Why Microsoft Applications Never Look Nice

Joel Spolsky, one of the better known ex-Microsoft programmers, writes a single sentence that most displays the incomprehension of design and user experience that seems to typify Microsoft products:

In the case of the iPod, the way beauty is provided happens to be through a clean and simple design, but it doesn’t have to be.

His justification for this is his claim that the Hummer is appealing because of its complexity. No, the Hummer is appealing because it’s huge, and thus a good compensation for insufficient virility. But what design statement it has is that its overall shape is simply a box with a notch cut out of it.

Nobody has come up with beautiful design that isn’t clean and simple–even the Baroque period has lots of filigree, but at the base of that are some very simple figures and they’re arranged with incredible care.

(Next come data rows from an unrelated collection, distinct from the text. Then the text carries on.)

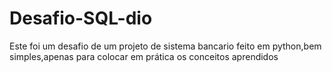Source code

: # Desafio-SQL-dio
Este foi um desafio de um projeto de sistema bancario feito em python,bem simples,apenas para colocar em prática os conceitos aprendidos

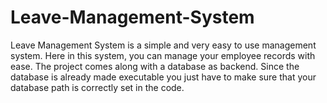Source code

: # Leave-Management-System
Leave Management System is a simple and very easy to use management system. Here in this system, you can manage your employee records with ease. The project comes along with a database as backend. Since the database is already made executable you just have to make sure that your database path is correctly set in the code.
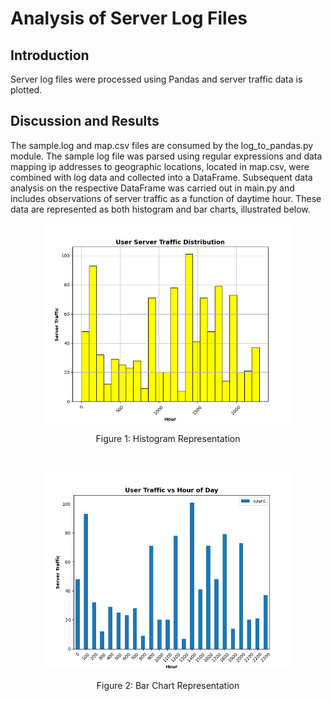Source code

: # Analysis of Server Log Files

## Introduction
Server log files were processed using Pandas and server traffic data is plotted.

## Discussion and Results
The sample.log and map.csv files are consumed by the log_to_pandas.py module.
The sample log file was parsed using regular expressions and data mapping ip
addresses to geographic locations, located in map.csv, were combined with log data
and collected into a DataFrame. Subsequent data analysis on the respective DataFrame was carried out in main.py and includes observations of server traffic as a function of daytime hour. These data are represented as both histogram and bar charts, illustrated below.  

<p align="center">
  <img src="/images/hist.png" alt="Histogram" style="height:auto; width:400px;"/>
  <div align="center">Figure 1: Histogram Representation</div>
</p>
<br>

<p align="center">
  <img src="/images/bar.png" alt="Barchart" style="height:auto; width:400px;"/>
  <div align="center">Figure 2: Bar Chart Representation</div>
</p>
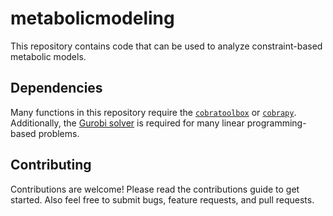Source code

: # metabolicmodeling
This repository contains code that can be used to analyze constraint-based metabolic models. 

## Dependencies
Many functions in this repository require the [`cobratoolbox`](https://opencobra.github.io/cobratoolbox/stable/) or [`cobrapy`](https://github.com/opencobra/cobrapy). Additionally, the [Gurobi solver](https://www.gurobi.com/) is required for many linear programming-based problems.

## Contributing
Contributions are welcome! Please read the contributions guide to get started. Also feel free to submit bugs, feature requests, and pull requests.
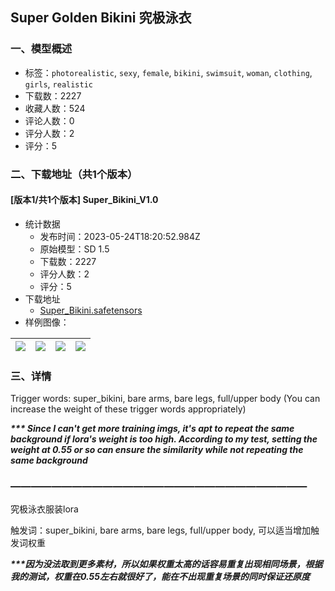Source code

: ## Super Golden Bikini 究极泳衣
### 一、模型概述

- 标签：`photorealistic`, `sexy`, `female`, `bikini`, `swimsuit`, `woman`, `clothing`, `girls`, `realistic`
- 下载数：2227
- 收藏人数：524
- 评论人数：0
- 评分人数：2
- 评分：5

### 二、下载地址（共1个版本）

#### [版本1/共1个版本] Super_Bikini_V1.0

- 统计数据
  - 发布时间：2023-05-24T18:20:52.984Z
  - 原始模型：SD 1.5
  - 下载数：2227
  - 评分人数：2
  - 评分：5
- 下载地址
  - [Super_Bikini.safetensors](https://civitai.com/api/download/models/80057)
- 样例图像：

| <img src="https://image.civitai.com/xG1nkqKTMzGDvpLrqFT7WA/ec2a4adb-f38e-4e7b-8043-f900eeee21fe/width=450/898381.jpeg" /> | <img src="https://image.civitai.com/xG1nkqKTMzGDvpLrqFT7WA/36eeafdf-f674-4e03-99c2-4592d8a6de85/width=450/898448.jpeg" /> | <img src="https://image.civitai.com/xG1nkqKTMzGDvpLrqFT7WA/5e5b9aca-0505-4d04-9d72-b3eec084d0bd/width=450/898382.jpeg" /> | <img src="https://image.civitai.com/xG1nkqKTMzGDvpLrqFT7WA/4b05dcc7-f610-47c0-9246-9b12ed938dc6/width=450/898380.jpeg" /> |
| ---- | ---- | ---- | ---- |


### 三、详情
<p>Trigger words: super_bikini, bare arms, bare legs, full/upper body (You can increase the weight of these trigger words appropriately)</p><p></p><p><strong><em>*** Since I can't get more training imgs, it's apt to repeat the same background if lora's weight is too high. According to my test, setting the weight at 0.55 or so can ensure the similarity while not repeating the same background</em></strong></p><h3>—————————————————————————————</h3><p>究极泳衣服装lora</p><p></p><p>触发词：super_bikini, bare arms, bare legs, full/upper body, 可以适当增加触发词权重</p><p></p><p><strong><em>***因为没法取到更多素材，所以如果权重太高的话容易重复出现相同场景，根据我的测试，权重在0.55左右就很好了，能在不出现重复场景的同时保证还原度</em></strong></p>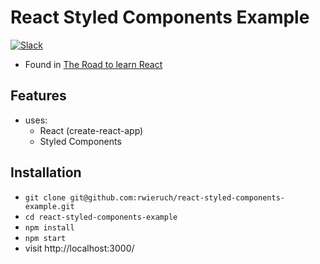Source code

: # React Styled Components Example

[![Slack](https://slack-the-road-to-learn-react.wieruch.com/badge.svg)](https://slack-the-road-to-learn-react.wieruch.com/)

* Found in [The Road to learn React](https://roadtoreact.com/)

## Features

* uses:
  * React (create-react-app)
  * Styled Components

## Installation

* `git clone git@github.com:rwieruch/react-styled-components-example.git`
* `cd react-styled-components-example`
* `npm install`
* `npm start`
* visit http://localhost:3000/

Joel’s psychological block is that he can’t see a distributed benefit in the face of a concentrated harm. He sees the additional sales he would lose if he were to remove a feature. He doesn’t see the benefit to his users who don’t need Feature X of one less option to hunt through to Do What They Want To Do.

Even the iPod has [a] gratuitous Solitaire game.

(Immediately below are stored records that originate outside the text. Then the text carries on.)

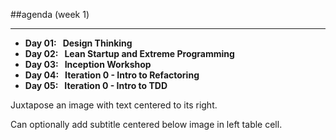 <!-- .slide: data-background="resources/footer.svg" data-background-size="contain" data-background-position="bottom"  -->

##agenda (week 1)
- - -
* **Day 01:&nbsp;&nbsp;&nbsp;Design Thinking**
* **Day 02:&nbsp;&nbsp;&nbsp;Lean Startup and Extreme Programming**
* **Day 03:&nbsp;&nbsp;&nbsp;Inception Workshop**
* **Day 04:&nbsp;&nbsp;&nbsp;Iteration 0 - Intro to Refactoring**
* **Day 05:&nbsp;&nbsp;&nbsp;Iteration 0 - Intro to TDD**

<aside class="notes">
  <p>
    Juxtapose an image with text centered to its right.
  </p>
  <p>
    Can optionally add subtitle centered below image in left table cell.
  </p>
</aside>
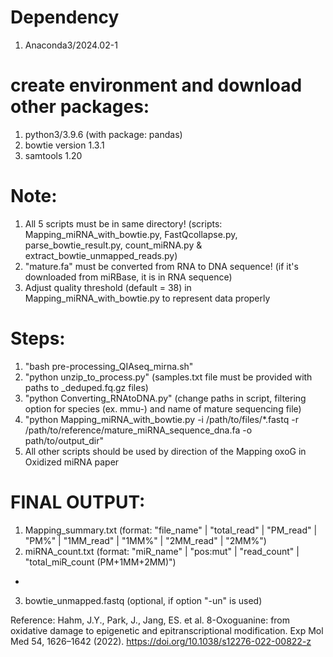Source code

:# Dependency
1) Anaconda3/2024.02-1
# create environment and download other packages:
1) python3/3.9.6 (with package: pandas)
2) bowtie version 1.3.1
4) samtools 1.20

# Note:
1) All 5 scripts must be in same directory!
   (scripts: Mapping_miRNA_with_bowtie.py, FastQcollapse.py, parse_bowtie_result.py, count_miRNA.py & extract_bowtie_unmapped_reads.py)
2) "mature.fa" must be converted from RNA to DNA sequence!
   (if it's downloaded from miRBase, it is in RNA sequence)
3) Adjust quality threshold (default = 38) in Mapping_miRNA_with_bowtie.py to represent data properly

# Steps:
1. "bash pre-processing_QIAseq_mirna.sh"
2. "python unzip_to_process.py" (samples.txt file must be provided with paths to _deduped.fq.gz files)
3. "python Converting_RNAtoDNA.py" (change paths in script, filtering option for species (ex. mmu-) and name of mature sequencing file)
4. "python Mapping_miRNA_with_bowtie.py -i /path/to/files/*.fastq -r /path/to/reference/mature_miRNA_sequence_dna.fa -o path/to/output_dir"
5. All other scripts should be used by direction of the Mapping oxoG in Oxidized miRNA paper

# FINAL OUTPUT: 
1) Mapping_summary.txt	(format: "file_name" | "total_read" | "PM_read" | "PM%" | "1MM_read" | "1MM%" | "2MM_read" | "2MM%")
2) miRNA_count.txt	(format: "miR_name" | "pos:mut" | "read_count" | "total_miR_count (PM+1MM+2MM)")
+
3) bowtie_unmapped.fastq (optional, if option "-un" is used)


Reference: Hahm, J.Y., Park, J., Jang, ES. et al. 8-Oxoguanine: from oxidative damage to epigenetic and epitranscriptional modification. Exp Mol Med 54, 1626–1642 (2022). https://doi.org/10.1038/s12276-022-00822-z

I’m willing to bet a lot of money that the “gratuitous” Solitaire game had to pass through many, many hoops to make it into the product. It wasn’t one marketing survey that said, “We’ll get X more purchasers if we have a couple of games.” I’ll even bet that it had to be shown that it wouldn’t degrade the experience for someone who Just Cares About Music.

Joel is right that simplicity isn’t just “leaving out features.” It’s work to achieve it, and takes talents that 99.99% of programmers don’t have. But simplicity is important, and is almost always the number one failing of software, which is why I still get questions about how to use Microsoft Office products, more than two decades after those products were first released.